TASK TO CARRY OUT:
Each line that includes the word "power" should be copied from the records.

WORKING DATA:
┄┄┄┄┄┄

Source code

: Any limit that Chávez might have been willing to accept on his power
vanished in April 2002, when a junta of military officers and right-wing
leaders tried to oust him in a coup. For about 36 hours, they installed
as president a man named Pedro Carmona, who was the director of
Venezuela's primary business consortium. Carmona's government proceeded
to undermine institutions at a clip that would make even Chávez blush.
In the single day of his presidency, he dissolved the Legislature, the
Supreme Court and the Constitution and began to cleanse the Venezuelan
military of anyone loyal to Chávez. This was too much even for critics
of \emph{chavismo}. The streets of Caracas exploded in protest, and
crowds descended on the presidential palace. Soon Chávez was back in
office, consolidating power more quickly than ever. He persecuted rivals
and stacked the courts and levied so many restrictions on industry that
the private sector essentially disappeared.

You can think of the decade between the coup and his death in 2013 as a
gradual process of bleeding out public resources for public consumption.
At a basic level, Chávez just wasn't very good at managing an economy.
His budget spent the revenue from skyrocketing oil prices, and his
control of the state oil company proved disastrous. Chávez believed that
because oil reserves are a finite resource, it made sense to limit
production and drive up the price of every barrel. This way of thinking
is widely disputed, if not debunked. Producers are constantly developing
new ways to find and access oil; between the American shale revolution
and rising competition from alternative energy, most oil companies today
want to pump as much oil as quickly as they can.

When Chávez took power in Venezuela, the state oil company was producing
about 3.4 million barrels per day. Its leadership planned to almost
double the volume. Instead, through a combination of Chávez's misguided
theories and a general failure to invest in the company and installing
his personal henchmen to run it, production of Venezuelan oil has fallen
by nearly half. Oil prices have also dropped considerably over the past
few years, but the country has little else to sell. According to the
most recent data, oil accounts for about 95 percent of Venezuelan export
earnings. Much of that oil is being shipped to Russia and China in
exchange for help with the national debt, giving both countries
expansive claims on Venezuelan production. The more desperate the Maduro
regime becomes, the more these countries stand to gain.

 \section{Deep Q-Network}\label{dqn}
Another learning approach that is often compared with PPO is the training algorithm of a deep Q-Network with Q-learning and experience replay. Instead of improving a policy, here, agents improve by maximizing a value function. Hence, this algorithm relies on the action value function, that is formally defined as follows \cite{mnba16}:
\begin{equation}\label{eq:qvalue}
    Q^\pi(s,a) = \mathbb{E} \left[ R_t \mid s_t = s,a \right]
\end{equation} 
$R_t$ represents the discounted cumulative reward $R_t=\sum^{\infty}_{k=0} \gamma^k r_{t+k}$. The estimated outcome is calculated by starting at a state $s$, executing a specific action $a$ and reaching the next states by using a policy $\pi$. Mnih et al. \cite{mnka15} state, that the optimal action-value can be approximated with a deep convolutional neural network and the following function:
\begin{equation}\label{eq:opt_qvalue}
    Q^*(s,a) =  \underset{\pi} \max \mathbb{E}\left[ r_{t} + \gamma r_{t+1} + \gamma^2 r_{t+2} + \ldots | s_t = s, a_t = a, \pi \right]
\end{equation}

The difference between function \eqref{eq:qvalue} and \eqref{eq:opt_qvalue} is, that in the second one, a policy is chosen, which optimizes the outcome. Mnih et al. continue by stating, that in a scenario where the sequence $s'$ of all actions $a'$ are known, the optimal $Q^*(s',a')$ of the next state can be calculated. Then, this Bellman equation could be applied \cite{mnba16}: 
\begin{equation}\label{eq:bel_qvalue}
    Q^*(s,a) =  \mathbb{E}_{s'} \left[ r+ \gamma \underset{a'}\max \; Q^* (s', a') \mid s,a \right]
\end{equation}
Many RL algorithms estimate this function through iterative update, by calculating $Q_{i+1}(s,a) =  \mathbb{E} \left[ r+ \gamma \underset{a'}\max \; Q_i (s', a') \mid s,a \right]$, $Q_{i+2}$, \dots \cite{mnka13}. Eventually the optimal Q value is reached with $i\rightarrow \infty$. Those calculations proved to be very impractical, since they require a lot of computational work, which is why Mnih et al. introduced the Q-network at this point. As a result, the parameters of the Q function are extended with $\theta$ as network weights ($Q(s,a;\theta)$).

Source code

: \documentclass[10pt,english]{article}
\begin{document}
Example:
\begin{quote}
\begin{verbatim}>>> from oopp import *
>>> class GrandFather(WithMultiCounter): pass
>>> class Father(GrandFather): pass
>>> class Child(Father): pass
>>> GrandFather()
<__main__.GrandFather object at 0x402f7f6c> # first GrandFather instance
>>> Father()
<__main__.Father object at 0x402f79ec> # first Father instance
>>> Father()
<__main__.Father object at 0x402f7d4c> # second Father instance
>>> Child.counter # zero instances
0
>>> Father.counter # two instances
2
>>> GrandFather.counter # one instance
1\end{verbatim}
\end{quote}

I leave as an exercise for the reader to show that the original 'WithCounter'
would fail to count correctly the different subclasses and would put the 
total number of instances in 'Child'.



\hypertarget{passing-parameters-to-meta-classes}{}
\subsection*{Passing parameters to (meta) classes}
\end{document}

┄┄┄┄┄┄

RESULT:
: Any limit that Chávez might have been willing to accept on his power
office, consolidating power more quickly than ever. He persecuted rivals
When Chávez took power in Venezuela, the state oil company was producing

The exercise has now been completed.